Tuesday, February 10, 2009

New Jerusalem Bible Review

"Still, I am telling you the truth: it is for your own good that I am going, because unless I go, the Paraclete will not come to you; but if I go, I will send him to you." - Jn 16:7 NJB

In my opinion, the New Jerusalem Bible is the best beginner Bible for someone who is new to the Catholic faith or has had a re-conversion back to the faith. Now, when I say that it is a great beginner Bible, I do not mean to suggest that the NJB translation is itself simplistic or easy to read like the Good News Translation for example. My point is that this one Bible has the best collection of Bible study tools and page lay-out in any one volume Catholic Bible currently available. The fact that it was published over 20 years ago is a sad indictment of the poor quality of Catholic Bibles on the market. Before looking at some specifics, let me just say one thing: If you are going to get the NJB, make sure it is the large hardcover edition shown here. Do not waste your time with the other editions that are out there, since those do not include all the study helps that the regular edition does.

The NJB contains the complete text of the ancient canon of scripture, along with up-to-date (as of 1985) and extensive introductions and notes. Eight pages of color maps and indexes, including biblical themes, personal names, and major footnotes.

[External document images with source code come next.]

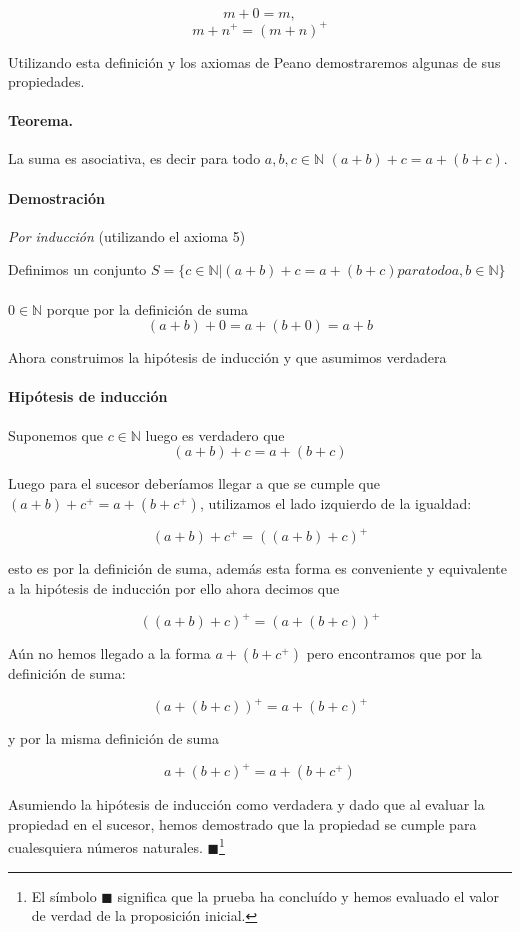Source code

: \documentclass{article}
\begin{document}
$$m + 0 = m,$$
$$m + n^+ = (m + n)^+$$

Utilizando esta definición y los axiomas de Peano demostraremos algunas de sus propiedades.

\paragraph{Teorema.} La suma es asociativa, es decir para todo $a,b,c \in \mathbb{N}$ $(a + b) + c = a + (b + c)$.

\paragraph{Demostración} \textit{Por inducción} (utilizando el axioma 5)

Definimos un conjunto $S = \{c \in \mathbb{N} | (a + b) + c = a + (b + c) para todo a,b \in \mathbb{N}\}$

\paragraph{} $0 \in \mathbb{N}$ porque por la definición de suma
$$ (a + b) + 0 = a + (b + 0) = a + b$$

Ahora construimos la hipótesis de inducción y que asumimos verdadera
\paragraph{Hipótesis de inducción} Suponemos que $c \in \mathbb{N}$ luego es verdadero que 
$$(a + b) + c = a + (b + c)$$

Luego para el sucesor deberíamos llegar a que se cumple que $(a + b) + c^+ = a + (b + c^+)$, utilizamos el lado izquierdo de la igualdad:

    $$(a + b) + c^+ = ((a + b) + c)^+$$

esto es por la definición de suma, además esta forma es conveniente y equivalente a la hipótesis de inducción por ello ahora decimos que

$$((a + b) + c)^+ = (a + (b + c))^+$$

Aún no hemos llegado a la forma $a + (b + c^+)$ pero encontramos que por la definición de suma:

$$(a + (b + c))^+ = a + (b + c)^+$$

y por la misma definición de suma

$$a + (b + c)^+ = a + (b + c^+)$$

Asumiendo la hipótesis de inducción como verdadera y dado que al evaluar la propiedad en el sucesor, hemos demostrado que la propiedad se cumple para cualesquiera números naturales. $\blacksquare$\footnote{El símbolo $\blacksquare$ significa que la prueba ha concluído y hemos evaluado el valor de verdad de la proposición inicial.}
\end{document}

The NJB is a translation directly from the Hebrew and Greek, unlike, at times its predecessor which did consult the original French edition of the JB. The NJB made use of the Nestle-Aland Novum Testamentum Graece 25th edition and Biblia Hebraica Stuttgartensia with close reference to the LXX. The NJB is a mediating translation, which leans towards functional equivalence. An informative essay by the NJB's chief editor, Dom Henry Wansbrough, can be found here. In it, he states that the five main principles to his work were:

1) To improve the accuracy of translation, introductions and notes. I was acutely aware that the rationale of the NJB was somewhat different from that of the JB. Alexander Jones had conceived the translation primarily as an underlay to the introduction and notes, that is, as a study Bible. But whereas in 1966 there was no modern translation of the whole Bible into English by 1985 several were available. The study aspect had therefore become all the more important.

2) To remove elements which were narrowly Roman Catholic, such as references in the notes to passages used in the Roman Catholic liturgy.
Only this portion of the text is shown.